Try it: Work out how many lines in these entries include the string "Versionsverwaltungsysteme", and give only that figure.

Exercise materials:
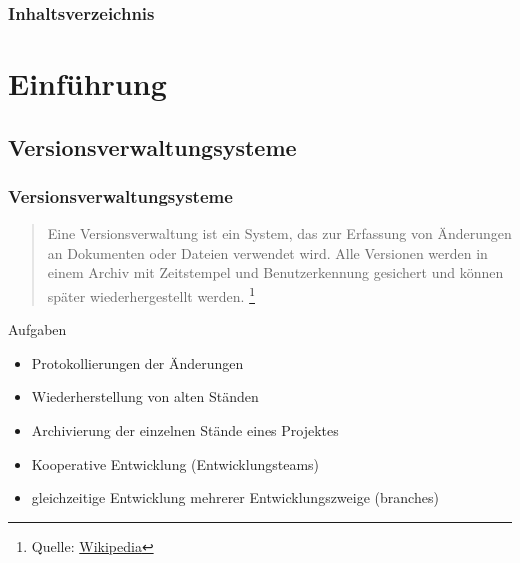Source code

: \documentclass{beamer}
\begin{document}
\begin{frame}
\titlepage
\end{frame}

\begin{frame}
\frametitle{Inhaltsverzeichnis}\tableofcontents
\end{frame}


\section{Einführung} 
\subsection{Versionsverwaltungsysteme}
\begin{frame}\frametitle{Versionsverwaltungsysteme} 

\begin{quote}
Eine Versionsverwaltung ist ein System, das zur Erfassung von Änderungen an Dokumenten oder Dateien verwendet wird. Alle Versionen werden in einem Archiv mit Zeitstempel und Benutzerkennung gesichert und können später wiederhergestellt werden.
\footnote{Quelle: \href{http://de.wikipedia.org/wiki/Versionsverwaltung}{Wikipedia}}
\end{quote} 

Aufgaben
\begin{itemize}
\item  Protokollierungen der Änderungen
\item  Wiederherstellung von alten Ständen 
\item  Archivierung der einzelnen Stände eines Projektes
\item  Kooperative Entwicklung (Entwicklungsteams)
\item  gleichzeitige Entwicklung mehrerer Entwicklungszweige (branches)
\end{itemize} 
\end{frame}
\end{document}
---
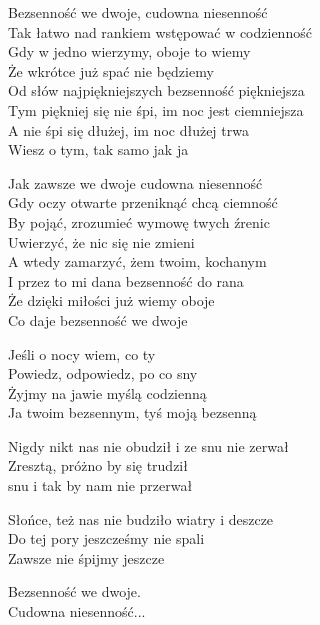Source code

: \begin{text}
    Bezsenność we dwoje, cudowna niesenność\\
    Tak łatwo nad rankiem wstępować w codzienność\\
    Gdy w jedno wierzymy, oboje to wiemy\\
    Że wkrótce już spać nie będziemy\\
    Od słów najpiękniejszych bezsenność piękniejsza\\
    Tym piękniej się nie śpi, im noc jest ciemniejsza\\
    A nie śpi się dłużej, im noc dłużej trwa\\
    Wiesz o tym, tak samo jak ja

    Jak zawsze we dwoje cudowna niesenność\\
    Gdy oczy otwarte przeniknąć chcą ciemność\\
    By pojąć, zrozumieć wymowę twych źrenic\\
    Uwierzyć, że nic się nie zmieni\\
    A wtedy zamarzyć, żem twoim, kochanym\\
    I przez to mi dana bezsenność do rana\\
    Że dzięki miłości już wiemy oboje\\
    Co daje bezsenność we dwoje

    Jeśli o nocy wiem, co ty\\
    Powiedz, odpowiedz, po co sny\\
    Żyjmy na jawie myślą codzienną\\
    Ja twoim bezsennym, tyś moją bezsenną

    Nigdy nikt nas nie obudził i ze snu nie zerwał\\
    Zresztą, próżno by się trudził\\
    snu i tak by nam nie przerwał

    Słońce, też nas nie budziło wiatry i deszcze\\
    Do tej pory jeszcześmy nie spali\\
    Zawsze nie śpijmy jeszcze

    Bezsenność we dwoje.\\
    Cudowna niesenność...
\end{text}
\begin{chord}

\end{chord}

Reply to the exercise: 2